Peringatan Bersama FBI dan Pentagon
Pada tanggal 7 April 2026, FBI dan Departemen Pertahanan AS mengeluarkan peringatan bersama yang mendesak kepada seluruh operator infrastruktur kritis bahwa grup peretasan yang berafiliasi dengan pemerintah Iran telah berhasil memecah akses dan melakukan gangguan pada perangkat kontrol industri (OT / Operational Technology) di wilayah Amerika Serikat.
Menurut laporan resmi, serangan ini menargetkan perangkat PLC yang diproduksi oleh Rockwell Automation, Siemens dan Schneider Electric – yang merupakan perangkat paling umum digunakan di seluruh dunia untuk mengendalikan sistem fisik di pembangkit listrik, jaringan distribusi air, sistem transportasi, dan fasilitas manufaktur.
Bagaimana Serangan Dilakukan
Para penyerang mengeksploitasi kerentanan yang sudah diketahui namun seringkali tidak di-patch pada perangkat OT, salah satunya adalah CVE-2021-22681 yang sejak 2021 sudah memiliki patch resmi namun hingga hari ini masih banyak yang belum menerapkannya.

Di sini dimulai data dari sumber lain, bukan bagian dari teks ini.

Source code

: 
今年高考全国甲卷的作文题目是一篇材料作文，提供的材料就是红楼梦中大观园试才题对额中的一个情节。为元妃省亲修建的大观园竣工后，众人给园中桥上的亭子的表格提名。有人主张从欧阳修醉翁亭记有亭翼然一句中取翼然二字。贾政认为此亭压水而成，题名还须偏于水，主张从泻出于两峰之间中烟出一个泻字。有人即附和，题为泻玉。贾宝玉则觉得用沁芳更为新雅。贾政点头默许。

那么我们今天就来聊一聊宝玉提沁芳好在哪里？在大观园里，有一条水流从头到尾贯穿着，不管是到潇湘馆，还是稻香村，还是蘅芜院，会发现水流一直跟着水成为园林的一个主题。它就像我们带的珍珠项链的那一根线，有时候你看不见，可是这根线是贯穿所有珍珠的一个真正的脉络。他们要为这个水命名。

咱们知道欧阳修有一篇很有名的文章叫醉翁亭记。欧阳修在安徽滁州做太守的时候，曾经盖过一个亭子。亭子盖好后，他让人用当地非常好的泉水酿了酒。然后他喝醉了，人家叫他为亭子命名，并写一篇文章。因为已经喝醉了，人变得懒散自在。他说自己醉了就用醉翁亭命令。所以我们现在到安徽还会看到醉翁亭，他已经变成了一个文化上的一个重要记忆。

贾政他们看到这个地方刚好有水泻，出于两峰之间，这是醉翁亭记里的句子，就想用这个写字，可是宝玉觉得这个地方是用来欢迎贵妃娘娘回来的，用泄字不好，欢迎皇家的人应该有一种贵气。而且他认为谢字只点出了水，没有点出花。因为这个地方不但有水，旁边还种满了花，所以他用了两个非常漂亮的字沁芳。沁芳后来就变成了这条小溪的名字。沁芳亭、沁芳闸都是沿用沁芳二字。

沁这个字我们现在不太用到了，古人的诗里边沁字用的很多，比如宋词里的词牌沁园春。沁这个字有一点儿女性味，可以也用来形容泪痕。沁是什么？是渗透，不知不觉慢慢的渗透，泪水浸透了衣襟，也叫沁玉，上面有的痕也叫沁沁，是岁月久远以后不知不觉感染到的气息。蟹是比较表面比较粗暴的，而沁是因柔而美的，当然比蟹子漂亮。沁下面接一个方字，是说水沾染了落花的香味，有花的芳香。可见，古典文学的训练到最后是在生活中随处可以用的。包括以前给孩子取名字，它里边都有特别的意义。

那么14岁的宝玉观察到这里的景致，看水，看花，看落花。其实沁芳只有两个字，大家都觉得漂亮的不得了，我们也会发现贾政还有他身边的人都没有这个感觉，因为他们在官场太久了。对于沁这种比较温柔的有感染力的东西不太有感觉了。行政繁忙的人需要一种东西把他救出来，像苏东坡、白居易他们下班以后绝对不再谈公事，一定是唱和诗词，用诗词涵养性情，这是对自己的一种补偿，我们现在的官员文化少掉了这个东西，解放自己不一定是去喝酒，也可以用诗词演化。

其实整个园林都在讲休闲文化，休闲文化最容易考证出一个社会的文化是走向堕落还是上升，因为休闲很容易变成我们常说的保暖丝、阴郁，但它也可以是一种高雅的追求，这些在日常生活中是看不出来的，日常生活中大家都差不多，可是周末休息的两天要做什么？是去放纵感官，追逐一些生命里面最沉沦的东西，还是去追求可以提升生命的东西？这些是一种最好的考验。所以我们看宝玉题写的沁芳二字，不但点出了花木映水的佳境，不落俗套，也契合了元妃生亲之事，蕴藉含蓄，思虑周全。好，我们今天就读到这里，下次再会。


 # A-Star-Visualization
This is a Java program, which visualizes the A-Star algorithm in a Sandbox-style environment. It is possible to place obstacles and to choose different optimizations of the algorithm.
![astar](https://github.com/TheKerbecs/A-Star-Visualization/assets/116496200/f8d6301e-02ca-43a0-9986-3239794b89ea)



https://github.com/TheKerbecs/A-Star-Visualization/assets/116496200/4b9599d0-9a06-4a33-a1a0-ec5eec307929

“Grup ini tidak hanya berusaha mengakses – mereka sudah berhasil mengubah konfigurasi perangkat dan memicu gangguan operasional pada beberapa situs. Ini bukan lagi sekedar reconnaissance, ini adalah serangan aktif.” – kutipan dari pernyataan bersama FBI
Yang paling mengkhawatirkan, banyak operator infrastruktur masih menganggap perangkat OT mereka “aman” karena berada di balik firewall dan tidak terhubung langsung ke internet. Namun kenyataannya, penyerang berhasil mendapatkan akses awal melalui jaringan kantor yang kurang aman, lalu bergerak lateral ke segmen jaringan OT.
Implikasi Untuk Indonesia
Meskipun peringatan ini dikeluarkan untuk wilayah Amerika Serikat, ancaman ini berlaku secara global termasuk untuk Indonesia.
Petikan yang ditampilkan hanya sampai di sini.